Crosstalk of injured podocytes with parietal epithelial cells through Wnt4/β-Catenin signaling.

Focal segmental glomerular sclerosis (FSGS) is considered an irreversible lesion in kidney disease. Here, we investigated the role of the wnt4/β-Catenin signaling pathway in FSGS lesion formation and the crosstalk between PECs and podocytes in a transgenic FSGS rat model and human primary FSGS to explore potential sex-specific differences and therapeutic options. After model induction in rats, we observed strong podocytes loss on day 7, which was significantly higher in male than in female rats.

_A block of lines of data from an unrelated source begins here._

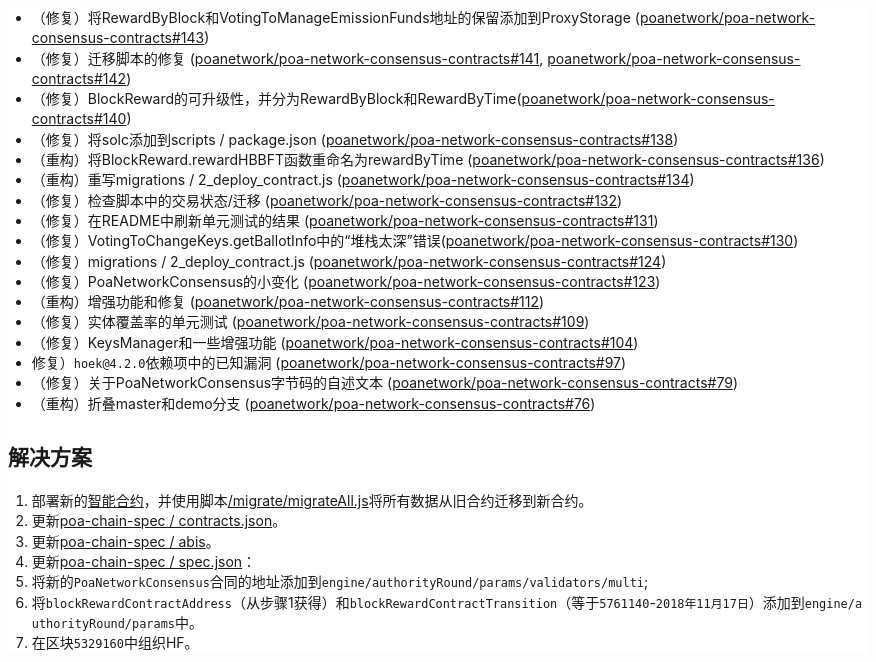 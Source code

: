 * （修复）将RewardByBlock和VotingToManageEmissionFunds地址的保留添加到ProxyStorage \([poanetwork/poa-network-consensus-contracts\#143](https://github.com/poanetwork/poa-network-consensus-contracts/pull/143)\)
* （修复）迁移脚本的修复 \([poanetwork/poa-network-consensus-contracts\#141](https://github.com/poanetwork/poa-network-consensus-contracts/pull/141), [poanetwork/poa-network-consensus-contracts\#142](https://github.com/poanetwork/poa-network-consensus-contracts/pull/142)\)
* （修复）BlockReward的可升级性，并分为RewardByBlock和RewardByTime\([poanetwork/poa-network-consensus-contracts\#140](https://github.com/poanetwork/poa-network-consensus-contracts/pull/140)\)
* （修复）将solc添加到scripts / package.json \([poanetwork/poa-network-consensus-contracts\#138](https://github.com/poanetwork/poa-network-consensus-contracts/pull/138)\)
* （重构）将BlockReward.rewardHBBFT函数重命名为rewardByTime \([poanetwork/poa-network-consensus-contracts\#136](https://github.com/poanetwork/poa-network-consensus-contracts/pull/136)\)
* （重构）重写migrations / 2\_deploy\_contract.js \([poanetwork/poa-network-consensus-contracts\#134](https://github.com/poanetwork/poa-network-consensus-contracts/pull/134)\)
* （修复）检查脚本中的交易状态/迁移 \([poanetwork/poa-network-consensus-contracts\#132](https://github.com/poanetwork/poa-network-consensus-contracts/pull/132)\)
* （修复）在README中刷新单元测试的结果 \([poanetwork/poa-network-consensus-contracts\#131](https://github.com/poanetwork/poa-network-consensus-contracts/pull/131)\)
* （修复）VotingToChangeKeys.getBallotInfo中的“堆栈太深”错误\([poanetwork/poa-network-consensus-contracts\#130](https://github.com/poanetwork/poa-network-consensus-contracts/pull/130)\)
* （修复）migrations / 2\_deploy\_contract.js \([poanetwork/poa-network-consensus-contracts\#124](https://github.com/poanetwork/poa-network-consensus-contracts/pull/124)\)
* （修复）PoaNetworkConsensus的小变化 \([poanetwork/poa-network-consensus-contracts\#123](https://github.com/poanetwork/poa-network-consensus-contracts/pull/123)\)
* （重构）增强功能和修复 \([poanetwork/poa-network-consensus-contracts\#112](https://github.com/poanetwork/poa-network-consensus-contracts/pull/112)\)
* （修复）实体覆盖率的单元测试 \([poanetwork/poa-network-consensus-contracts\#109](https://github.com/poanetwork/poa-network-consensus-contracts/pull/109)\)
* （修复）KeysManager和一些增强功能 \([poanetwork/poa-network-consensus-contracts\#104](https://github.com/poanetwork/poa-network-consensus-contracts/pull/104)\)
* 修复）`hoek@4.2.0`依赖项中的已知漏洞 \([poanetwork/poa-network-consensus-contracts\#97](https://github.com/poanetwork/poa-network-consensus-contracts/pull/97)\)
* （修复）关于PoaNetworkConsensus字节码的自述文本 \([poanetwork/poa-network-consensus-contracts\#79](https://github.com/poanetwork/poa-network-consensus-contracts/pull/79)\)
* （重构）折叠master和demo分支 \([poanetwork/poa-network-consensus-contracts\#76](https://github.com/poanetwork/poa-network-consensus-contracts/pull/76)\)

## 解决方案

1. 部署新的[智能合约](https://github.com/poanetwork/poa-network-consensus-contracts/tree/31fa251ab0d299ba7b70f2fd03ceb5fd04ad5950)，并使用脚本[/migrate/migrateAll.js](https://github.com/poanetwork/poa-network-consensus-contracts/tree/31fa251ab0d299ba7b70f2fd03ceb5fd04ad5950/scripts/migrate/migrateAll.js)将所有数据从旧合约迁移到新合约。 
2. 更新[poa-chain-spec / contracts.json](https://github.com/poanetwork/poa-chain-spec/blob/core/contracts.json)。 
3. 更新[poa-chain-spec / abis](https://github.com/poanetwork/poa-chain-spec/tree/core/abis)。 
4. 更新[poa-chain-spec / spec.json](https://github.com/poanetwork/poa-chain-spec/blob/core/spec.json)： 
5. 将新的`PoaNetworkConsensus`合同的地址添加到`engine/authorityRound/params/validators/multi`; 
6. 将`blockRewardContractAddress`（从步骤1获得）和`blockRewardContractTransition`（等于`5761140`-`2018年11月17日`）添加到`engine/authorityRound/params`中。 
7. 在区块`5329160`中组织HF。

Starting at d14, both glomerular mRNA and protein expression of Wnt4 were increased, but more pronounced in males. Wnt4 was localized to podocytes and β-Catenin to Pax8-positive lesions. The Wnt4 target gene CD44 was strongly upregulated on d7 and increased until the end of the experiment (d42). In cell culture, we confirmed that injured podocytes expressed and secreted Wnt4, which stimulated the expression of the Wnt target gene Axin2 in PECs but not in podocytes. Wnt4/β-Catenin pathway activation was confirmed in human biopsies with podocytopathic FSGS. In conclusion, the canonical Wnt/β-Catenin axis plays a critical role in the crosstalk between PECs and injured podocytes. Furthermore, sex-specific differences in podocyte injury and regeneration appear to be, at least in part, Wnt4-mediated.